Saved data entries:
┏━━

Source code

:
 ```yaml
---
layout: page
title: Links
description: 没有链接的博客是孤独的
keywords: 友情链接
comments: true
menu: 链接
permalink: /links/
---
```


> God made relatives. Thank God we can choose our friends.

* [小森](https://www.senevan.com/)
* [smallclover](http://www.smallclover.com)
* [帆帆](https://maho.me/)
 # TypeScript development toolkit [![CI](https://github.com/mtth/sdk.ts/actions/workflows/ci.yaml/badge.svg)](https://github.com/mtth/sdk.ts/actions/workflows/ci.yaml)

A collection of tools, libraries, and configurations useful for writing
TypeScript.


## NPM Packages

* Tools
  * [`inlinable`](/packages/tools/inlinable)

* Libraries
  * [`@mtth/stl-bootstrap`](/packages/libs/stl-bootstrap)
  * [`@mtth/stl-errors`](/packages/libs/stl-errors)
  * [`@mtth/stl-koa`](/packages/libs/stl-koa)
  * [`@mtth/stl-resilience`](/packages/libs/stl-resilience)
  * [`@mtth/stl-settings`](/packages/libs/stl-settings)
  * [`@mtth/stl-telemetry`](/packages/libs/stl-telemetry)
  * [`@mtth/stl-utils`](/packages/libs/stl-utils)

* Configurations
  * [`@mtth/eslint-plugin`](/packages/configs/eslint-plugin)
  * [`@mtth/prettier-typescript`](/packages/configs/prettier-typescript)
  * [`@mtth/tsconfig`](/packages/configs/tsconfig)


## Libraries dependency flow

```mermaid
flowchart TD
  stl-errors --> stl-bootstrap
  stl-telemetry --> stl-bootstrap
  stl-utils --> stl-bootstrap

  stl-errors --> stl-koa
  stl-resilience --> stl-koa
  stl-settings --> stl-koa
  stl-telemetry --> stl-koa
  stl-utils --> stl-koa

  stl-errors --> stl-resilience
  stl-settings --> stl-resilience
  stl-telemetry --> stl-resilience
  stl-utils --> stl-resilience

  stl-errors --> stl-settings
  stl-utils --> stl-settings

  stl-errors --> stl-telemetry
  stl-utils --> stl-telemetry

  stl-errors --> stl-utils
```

┗━━

Select the lines from the entries that include the word "https".

* [小森](https://www.senevan.com/)
* [帆帆](https://maho.me/)
 # TypeScript development toolkit [![CI](https://github.com/mtth/sdk.ts/actions/workflows/ci.yaml/badge.svg)](https://github.com/mtth/sdk.ts/actions/workflows/ci.yaml)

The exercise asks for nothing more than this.